$SIG{INT}='IGNORE' not working with Net::OpenSSH

扶醉桌前 提交于 2019-12-05 14:11:51
salva

The problem is that when you press CTRL-C on the console, the kernel sends a signal to all the processes on the process group (see Prevent control-c from sending SIGINT to all process group children).

I think the difference you see in behavior is actually caused by differences on the child processes, some reset the signal flags while others don't.

Anyway, I will add support for running the SSH process in a different process group. Add a bug report on the module RT so I don't forget about it, please.

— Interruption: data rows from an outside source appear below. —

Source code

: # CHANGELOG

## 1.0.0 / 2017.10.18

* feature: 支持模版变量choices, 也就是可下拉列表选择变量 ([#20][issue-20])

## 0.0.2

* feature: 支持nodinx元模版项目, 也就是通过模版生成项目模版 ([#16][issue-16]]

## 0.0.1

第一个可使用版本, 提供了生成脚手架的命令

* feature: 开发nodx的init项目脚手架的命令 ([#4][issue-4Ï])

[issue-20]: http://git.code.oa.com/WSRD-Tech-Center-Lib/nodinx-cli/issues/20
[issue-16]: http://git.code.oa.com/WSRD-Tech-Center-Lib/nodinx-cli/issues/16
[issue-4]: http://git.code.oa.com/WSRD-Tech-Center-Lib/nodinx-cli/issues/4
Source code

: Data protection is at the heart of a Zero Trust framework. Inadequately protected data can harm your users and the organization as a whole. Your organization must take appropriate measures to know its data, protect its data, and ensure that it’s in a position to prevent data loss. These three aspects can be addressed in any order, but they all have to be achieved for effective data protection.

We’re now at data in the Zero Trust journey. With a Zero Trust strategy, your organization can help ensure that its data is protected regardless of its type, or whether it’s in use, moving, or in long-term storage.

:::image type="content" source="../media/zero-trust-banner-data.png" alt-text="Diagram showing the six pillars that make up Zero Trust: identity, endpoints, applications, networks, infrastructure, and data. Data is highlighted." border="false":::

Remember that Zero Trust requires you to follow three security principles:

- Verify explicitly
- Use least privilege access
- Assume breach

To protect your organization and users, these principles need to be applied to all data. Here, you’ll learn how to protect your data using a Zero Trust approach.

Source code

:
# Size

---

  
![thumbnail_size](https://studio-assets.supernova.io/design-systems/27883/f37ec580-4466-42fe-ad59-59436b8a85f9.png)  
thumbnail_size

Update: The following experiment shows that OpenSSH system method and the builtin behave in the same way:

my @cmd = $SSH->make_remote_command("sleep 3 && echo hello");
warn "running command @cmd\n";
local $SIG{INT} = 'IGNORE';
system @cmd;

If you run it you will see that the signal reaches and aborts the ssh process even if the INT signal handler is set to IGNORE.

Update 2: After some experimentation I have found that the problem actually lays on the master SSH process running on the background. Unless you use password authentication, it also hangs in the process group and so gets the INT signal.

I am adding a new option to explicitly ask for running the master as a new process group but that part of the code is quite convoluted due to the large number of options, so it is not an easy task.

Update 3: I have released a new development version (0.61_15) of the module.

Now, you can do...

my $ssh = Net::OpenSSH->new($host, master_setpgrp => 1, ...);
$ssh->system({setpgrp => 1}, "sleep 10; echo uninterruptible");

... and hopefully, no SIGINT would arrive into the master or slave SSH processes.

Report any issue you may find, please!

ap0calypse

In your case, it would be better to get pre-Perl-5.8 signal behaviour, by setting the environment var of PERL_SIGNALS to 'unsafe'.

Since Perl 5.8.1 the normal approach of signals is described here: perlipc: Deferred Signals (Safe Signals)

But what you maybe want is immediate behaviour, like here: perlrun: PERL_SIGNALS

so, the solution to your problem might be to put this:

 $ENV{'PERL_SIGNALS'} = 'unsafe';

in your code :)

I tried it here, worked so far. But there may be a downside of this approach since I don't know if your program will face different problems due to that.